Tag Archives: Roslyn

Why You Should Learn ASP.NET Core

1. It’s Future Proof

.Net Core is a paradigm shift for Microsoft, a huge change from the closed approach that many programmers loved to hate, to a completely open source world.

Is this the future for Microsoft? Sure Microsoft says so, but they also said the same about Silverlight and we all know how that ended up!

.Net Core is not Silverlight, going open source (under the very permissive MIT license) with their development stack it’s a monumental change with no going back because Microsoft is making a move that it should have done many years ago. All competing development stacks are open source so this is the only way for Microsoft to compete: Python, PHP, Ruby, Java, you name it.

But why would Microsoft go open source when there is no money to make there? Sure there is, the war is now waged between AWS, Azure, Compute  Engine and Softlayer as the backbone of the Internet. Azure was limited by the closed nature of ASP.NET (although it can run Linux) and by the deep seated anti-Microsoft sentiment in the web developer community. Open sourcing their development stack will solve the first problem and will go a long way solving the second.

2. It’s a Fresh Start

The original ASP.NET was released in 2002 and since then it has received a lot of updates and in the process it has become a very complex web application framework.

There is a time when incremental updates won’t do it so you need to start from scratch. ASP.NET Core is just that, a fresh start and a big improvement. By starting fresh it doesn’t have to support all the old technologies from a decade ago so it will be slimmer by only support the modern technologies like MVC.

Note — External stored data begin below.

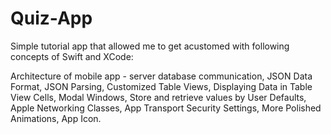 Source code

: # Quiz-App


Simple tutorial app that allowed me to get acustomed with following concepts of Swift and XCode:

Architecture of mobile app - server database communication, JSON Data Format, JSON Parsing, Customized Table Views, Displaying Data in Table View Cells, Modal Windows, Store and retrieve values by User Defaults, Apple Networking Classes, App Transport Security Settings, More Polished Animations, App Icon.
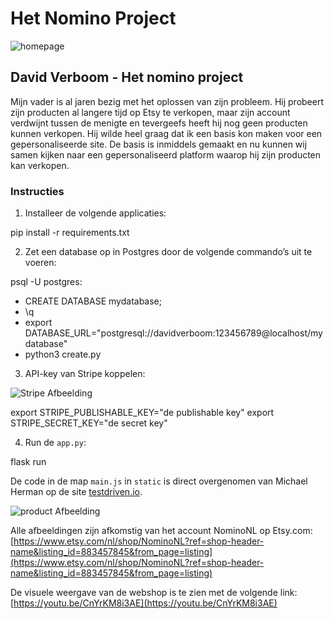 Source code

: # Het Nomino Project

![homepage](/static/uploads/homepage.PNG)

## David Verboom - Het nomino project

Mijn vader is al jaren bezig met het oplossen van zijn probleem. Hij probeert zijn producten al langere tijd op Etsy te verkopen, maar zijn account verdwijnt tussen de menigte en tevergeefs heeft hij nog geen producten kunnen verkopen. Hij wilde heel graag dat ik een basis kon maken voor een gepersonaliseerde site. De basis is inmiddels gemaakt en nu kunnen wij samen kijken naar een gepersonaliseerd platform waarop hij zijn producten kan verkopen.

### Instructies

1. Installeer de volgende applicaties:

pip install -r requirements.txt

2. Zet een database op in Postgres door de volgende commando’s uit te voeren:

psql -U postgres:
- CREATE DATABASE mydatabase;
- \q
- export DATABASE_URL="postgresql://davidverboom:123456789@localhost/mydatabase"
- python3 create.py

3. API-key van Stripe koppelen:

![Stripe Afbeelding](/static/uploads/stripe.PNG)

export STRIPE_PUBLISHABLE_KEY="de publishable key"
export STRIPE_SECRET_KEY="de secret key"

4. Run de `app.py`:

flask run

De code in de map `main.js` in `static` is direct overgenomen van Michael Herman op de site [testdriven.io](https://testdriven.io/blog/flask-stripe-tutorial/).

![product Afbeelding](/static/uploads/product.PNG)

Alle afbeeldingen zijn afkomstig van het account NominoNL op Etsy.com:
[https://www.etsy.com/nl/shop/NominoNL?ref=shop-header-name&listing_id=883457845&from_page=listing](https://www.etsy.com/nl/shop/NominoNL?ref=shop-header-name&listing_id=883457845&from_page=listing)

De visuele weergave van de webshop is te zien met de volgende link:
[https://youtu.be/CnYrKM8i3AE](https://youtu.be/CnYrKM8i3AE)



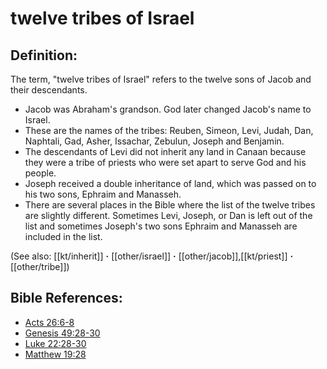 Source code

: # twelve tribes of Israel #

## Definition: ##

The term, "twelve tribes of Israel" refers to the twelve sons of Jacob and their descendants.

* Jacob was Abraham's grandson. God later changed Jacob's name to Israel.
* These are the names of the tribes: Reuben, Simeon, Levi, Judah, Dan, Naphtali, Gad, Asher, Issachar, Zebulun, Joseph and Benjamin.
* The descendants of Levi did not inherit any land in Canaan because they were a tribe of priests who were set apart to serve God and his people.
* Joseph received a double inheritance of land, which was passed on to his two sons, Ephraim and Manasseh.
*  There are several places in the Bible where the list of the twelve tribes are slightly different. Sometimes Levi, Joseph, or Dan is left out of the list and sometimes Joseph's two sons Ephraim and Manasseh are included in the list.

(See also: [[kt/inherit]] **·** [[other/israel]] **·** [[other/jacob]],[[kt/priest]] **·** [[other/tribe]]) 

## Bible References: ##

* [Acts 26:6-8](en/tn/act/help/26/06)
* [Genesis 49:28-30](en/tn/gen/help/49/28)
* [Luke 22:28-30](en/tn/luk/help/22/28)
* [Matthew 19:28](en/tn/mat/help/19/28) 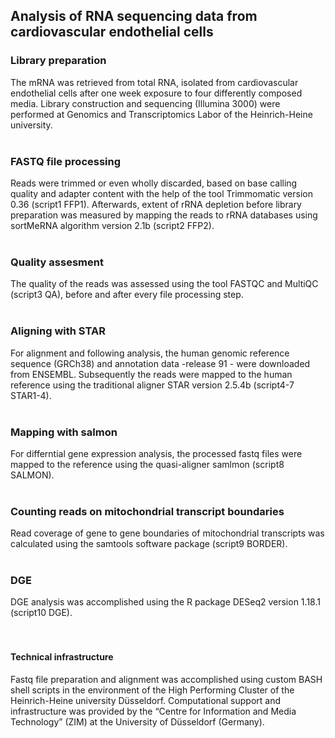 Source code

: ## Analysis of RNA sequencing data from cardiovascular endothelial cells

### Library preparation
The mRNA was retrieved from total RNA, isolated from cardiovascular endothelial cells after one week exposure to four differently composed media. Library construction and sequencing (Illumina 3000) were performed at Genomics and Transcriptomics Labor of the Heinrich-Heine university. 
<br />
<br />

### FASTQ file processing
Reads were trimmed or even wholly discarded, based on base calling quality and adapter content with the help of the tool Trimmomatic version 0.36 (script1 FFP1). Afterwards, extent of rRNA depletion before library preparation was measured by mapping the reads to rRNA databases using sortMeRNA algorithm version 2.1b (script2 FFP2). 
<br />
<br />

### Quality assesment
The quality of the reads was assessed using the tool FASTQC and MultiQC (script3 QA), before and after every file processing step.
<br />
<br />

### Aligning with STAR
For alignment and following analysis, the human genomic reference sequence (GRCh38) and annotation data -release 91 - were downloaded from ENSEMBL. Subsequently the reads were mapped to the human reference using the traditional aligner STAR version 2.5.4b (script4-7 STAR1-4).
<br />
<br />

### Mapping with salmon
For differntial gene expression analysis, the processed fastq files were mapped to the reference using the quasi-aligner samlmon (script8 SALMON).
<br />
<br />


### Counting reads on mitochondrial transcript boundaries
Read coverage of gene to gene boundaries of mitochondrial transcripts was calculated using the samtools software package (script9 BORDER). 
<br />
<br />

### DGE
DGE analysis was accomplished using the R package DESeq2 version 1.18.1 (script10 DGE). 
<br />
<br />
<br />

#### Technical infrastructure
Fastq file preparation and alignment was accomplished using custom BASH shell scripts in the environment of the High Performing Cluster of the Heinrich-Heine university Düsseldorf. Computational support and infrastructure was provided by the “Centre for Information and Media Technology” (ZIM) at the University of Düsseldorf (Germany).
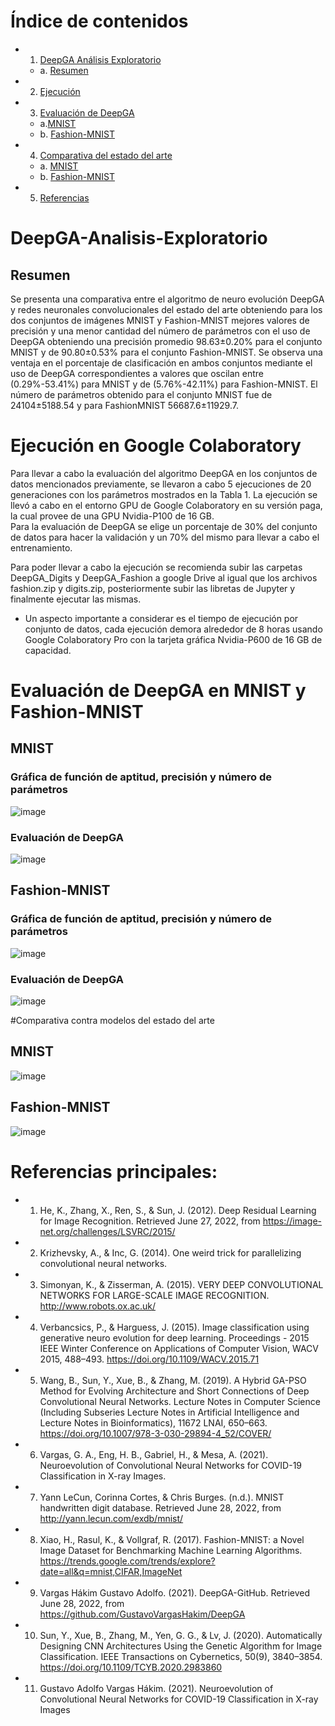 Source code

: # Índice de contenidos
  
- 1. [DeepGA Análisis Exploratorio](#id1)
   - a. [Resumen](#id1-a)
- 2. [Ejecución](#ejec)
- 3. [Evaluación de DeepGA](#id2)
  - a.[MNIST](#id2-a)
  - b. [Fashion-MNIST](#id2-b)
- 4. [Comparativa del estado del arte](#id3)
  - a. [MNIST](#id3-a)
  - b. [Fashion-MNIST](#id3-b)
- 5. [Referencias](#ref) 


# DeepGA-Analisis-Exploratorio<a name="id1"></a>
## Resumen <a name="id1-a"></a>
Se presenta una comparativa entre el algoritmo de neuro evolución DeepGA y redes neuronales convolucionales del estado del arte obteniendo para los dos conjuntos de imágenes MNIST y Fashion-MNIST mejores valores de precisión y una menor cantidad del número de parámetros con el uso de DeepGA obteniendo una precisión promedio 98.63±0.20% para el conjunto MNIST y de 90.80±0.53% para el conjunto Fashion-MNIST. Se observa una ventaja en el porcentaje de clasificación en ambos conjuntos mediante el uso de DeepGA correspondientes a valores que oscilan entre (0.29%-53.41%) para MNIST y de (5.76%-42.11%) para Fashion-MNIST. El número de parámetros obtenido para el conjunto MNIST fue de 24104±5188.54 y para FashionMNIST 56687.6±11929.7.
# Ejecución en Google Colaboratory<a name="ejec"></a>
Para llevar a cabo la evaluación del algoritmo DeepGA en los conjuntos de datos mencionados previamente, se llevaron a cabo 5 ejecuciones de 20 generaciones con los parámetros mostrados en la Tabla 1.  La ejecución se llevó a cabo en el entorno GPU de Google Colaboratory en su versión paga, la cual provee de una GPU Nvidia-P100 de 16 GB.  
Para la evaluación de DeepGA se elige un porcentaje de 30% del conjunto de datos para hacer la validación y un 70% del mismo para llevar a cabo el entrenamiento. 

Para poder llevar a cabo la ejecución se recomienda subir las carpetas DeepGA_Digits y DeepGA_Fashion a google Drive al igual que los archivos fashion.zip y  digits.zip, posteriormente subir las libretas de Jupyter y finalmente ejecutar las mismas. 

- Un aspecto importante a considerar es el tiempo de ejecución por conjunto de datos, cada ejecución demora alrededor de 8 horas usando Google Colaboratory Pro con la tarjeta gráfica Nvidia-P600 de 16 GB de capacidad. 

# Evaluación de DeepGA en MNIST y Fashion-MNIST<a name="id2"></a>
## MNIST<a name="id2-a"></a>
### Gráfica de función de aptitud, precisión y número de parámetros<a name="id2-aa"></a>
![image](https://user-images.githubusercontent.com/10681481/176562187-60a2c7a5-7f7f-43c6-a00f-86b54c88f9d0.png)
### Evaluación de DeepGA<a name="id2-ab"></a>
![image](https://user-images.githubusercontent.com/10681481/176562296-be560383-b52c-449a-98eb-bb82a18d9935.png)

## Fashion-MNIST<a name="id2-b"></a>
### Gráfica de función de aptitud, precisión y número de parámetros<a name="id2-ba"></a>
![image](https://user-images.githubusercontent.com/10681481/176562264-20cd3883-f863-4176-8cc7-a93d020ddfb0.png)
### Evaluación de DeepGA<a name="id2-bb"></a>
![image](https://user-images.githubusercontent.com/10681481/176562372-2fdd2b74-8742-4346-b8c9-35b6bfd0e741.png)

#Comparativa contra modelos del estado del arte <a name="id3"></a>
## MNIST<a name="id3-a"></a>
![image](https://user-images.githubusercontent.com/10681481/176562564-531dc8b8-cc86-4cc3-b551-1e671c7ee28f.png)
## Fashion-MNIST<a name="id3-b"></a>
![image](https://user-images.githubusercontent.com/10681481/176562596-baf410f8-72e7-47b8-9e7b-23affcd81539.png)

# Referencias principales: <a name="ref"></a>

- 1.	He, K., Zhang, X., Ren, S., & Sun, J. (2012). Deep Residual Learning for Image Recognition. Retrieved June 27, 2022, from https://image-net.org/challenges/LSVRC/2015/
- 2.	Krizhevsky, A., & Inc, G. (2014). One weird trick for parallelizing convolutional neural networks.
- 3.	Simonyan, K., & Zisserman, A. (2015). VERY DEEP CONVOLUTIONAL NETWORKS FOR LARGE-SCALE IMAGE RECOGNITION. http://www.robots.ox.ac.uk/
- 4. Verbancsics, P., & Harguess, J. (2015). Image classification using generative neuro evolution for deep learning. Proceedings - 2015 IEEE Winter Conference on Applications of Computer Vision, WACV 2015, 488–493. https://doi.org/10.1109/WACV.2015.71
- 5. Wang, B., Sun, Y., Xue, B., & Zhang, M. (2019). A Hybrid GA-PSO Method for Evolving Architecture and Short Connections of Deep Convolutional Neural Networks. Lecture Notes in Computer Science (Including Subseries Lecture Notes in Artificial Intelligence and Lecture Notes in Bioinformatics), 11672 LNAI, 650–663. https://doi.org/10.1007/978-3-030-29894-4_52/COVER/
- 6.	Vargas, G. A., Eng, H. B., Gabriel, H., & Mesa, A. (2021). Neuroevolution of Convolutional Neural Networks for COVID-19 Classification in X-ray Images.
- 7. Yann LeCun, Corinna Cortes, & Chris Burges. (n.d.). MNIST handwritten digit database. Retrieved June 28, 2022, from http://yann.lecun.com/exdb/mnist/
- 8. Xiao, H., Rasul, K., & Vollgraf, R. (2017). Fashion-MNIST: a Novel Image Dataset for Benchmarking Machine Learning Algorithms. https://trends.google.com/trends/explore?date=all&q=mnist,CIFAR,ImageNet
- 9. Vargas Hákim Gustavo Adolfo. (2021). DeepGA-GitHub. Retrieved June 28, 2022, from https://github.com/GustavoVargasHakim/DeepGA
- 10.	Sun, Y., Xue, B., Zhang, M., Yen, G. G., & Lv, J. (2020). Automatically Designing CNN Architectures Using the Genetic Algorithm for Image Classification. IEEE Transactions on Cybernetics, 50(9), 3840–3854. https://doi.org/10.1109/TCYB.2020.2983860
- 11.	Gustavo Adolfo Vargas Hákim. (2021). Neuroevolution of Convolutional Neural Networks for COVID-19 Classification in X-ray Images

Here is what ASP.NET Core brings to the table:

  1. Open source. A complete open source stack with a new compiler called Roslyn (built in C#), and a new web server called Kestrel;
  2. Native support for Linux and Mac alongside Windows. ASP.NET Core has been rebuilt from scratch with cross-platform as a priority so Linux and Mac are not second class citizens;
  3. Modular design. The entire ASP.NET Core is a modular framework distributed as NuGet packages;
  4. Combined application model. ASP.NET MVC, Web API, SignalR and Web Pages are merged into one framework, called MVC 6.
  5. Speed. ASP.NET Core is JIT compiled and not interpreted like most other web languages.

3. It’s Built for Speed

Most web languages and frameworks like PHP, Python, Ruby, Node.js are interpreted and not compiled. ASP.NET Core on the other hand is compiled just in time (JIT) which means that it would be compiled at the first run and afterwards executed with the speed of a machine compiled program (similar to a C++ program).

Even more, a JIT compiled language has advantages over a compiled language like C++ because it’s compiled at run time on a specific machine taking advantage of the machine’s architecture (CPU).

It’s still early days but the team behind ASP.NET Core has made speed a priority and they are making progress fast:

ASP.NET Core is now wicked sick fast at the fundamentals and is improving in our other tests. Oh, and of course we’re running it on Linux.



So there you have it. A modern web framework, open source, and focused on speed.

Sure it doesn’t have a big ecosystem and the ASP.NET libraries are just now being ported to ASP.NET Core but a lot of functionality is already baked in by Microsoft unlike other frameworks like Node.js where you have to rely on third-party libraries.

So if you are starting fresh you can’t go too wrong with ASP.NET Core but if you are porting an older ASP.NET project you need to check-out the dependencies first.